Local Mother of Two Honored at Vigil for Victims of Domestic Violence
'We Honor Her as a Woman, and as the Mom Warrior She Was’
By Kristin Davis
ADVANCE CORRESPONDENT
On June 1, two men, both fathers—one in upstate New York, the other in eastern Iowa—killed their families. A day later, a father in Florida murdered his.
By the end of the first 48 hours of June, 14 people were dead in the three tragic incidents, including six children and three women, the children’s mothers. Two of the men used guns. One used a knife. Two of the men also killed themselves.
The killings were part of a disturbing national trend, according to a recent report in the Washington Post. While the number of homicides in America continues to decline, family and intimate-partner killings have been increasing at an alarming rate.
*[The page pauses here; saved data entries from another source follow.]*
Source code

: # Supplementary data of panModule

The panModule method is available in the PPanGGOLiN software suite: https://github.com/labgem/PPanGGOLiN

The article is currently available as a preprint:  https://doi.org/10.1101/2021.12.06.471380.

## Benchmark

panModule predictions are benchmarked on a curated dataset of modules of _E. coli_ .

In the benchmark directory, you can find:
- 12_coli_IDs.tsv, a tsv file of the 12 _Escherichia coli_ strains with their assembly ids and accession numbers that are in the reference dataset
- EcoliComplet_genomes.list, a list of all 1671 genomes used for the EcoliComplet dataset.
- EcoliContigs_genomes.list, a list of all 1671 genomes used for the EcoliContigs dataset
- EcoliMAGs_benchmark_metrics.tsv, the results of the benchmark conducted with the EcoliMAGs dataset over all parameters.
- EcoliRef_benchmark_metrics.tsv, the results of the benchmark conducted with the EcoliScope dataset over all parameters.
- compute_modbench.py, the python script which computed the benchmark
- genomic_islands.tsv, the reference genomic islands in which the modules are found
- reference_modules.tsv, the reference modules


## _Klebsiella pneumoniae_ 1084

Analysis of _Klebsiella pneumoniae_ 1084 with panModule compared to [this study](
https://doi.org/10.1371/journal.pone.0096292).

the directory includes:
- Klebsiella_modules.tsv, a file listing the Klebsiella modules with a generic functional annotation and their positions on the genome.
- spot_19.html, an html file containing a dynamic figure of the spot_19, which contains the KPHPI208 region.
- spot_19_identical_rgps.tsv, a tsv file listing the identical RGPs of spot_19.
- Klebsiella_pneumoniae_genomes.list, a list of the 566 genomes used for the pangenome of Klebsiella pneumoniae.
At 3:30 p.m. on June 3, that trend came to Fredericksburg when a man killed his children’s mother, and very nearly took the lives of their two young children, after a car pursuit during which the father fired a gun repeatedly into the mother’s car, hitting her multiple times, until her car crashed into a barrier at the corner of Emancipation Highway and College Avenue. The children, 3 and 7, suffered minor injuries from the accident, but survived. Their mother died from the gunshot wounds a few hours later at Mary Washington Hospital.
Fredericksburg police said when they arrived at the accident scene “the suspect vehicle was observed attempting to flee. Officers attempted a traffic stop, the driver failed to yield, and a vehicle pursuit was initiated.”
According to police, when the children’s father reached Wilderness Lane, two-and-a-half miles from the crash, he shot himself and was pronounced dead at the scene.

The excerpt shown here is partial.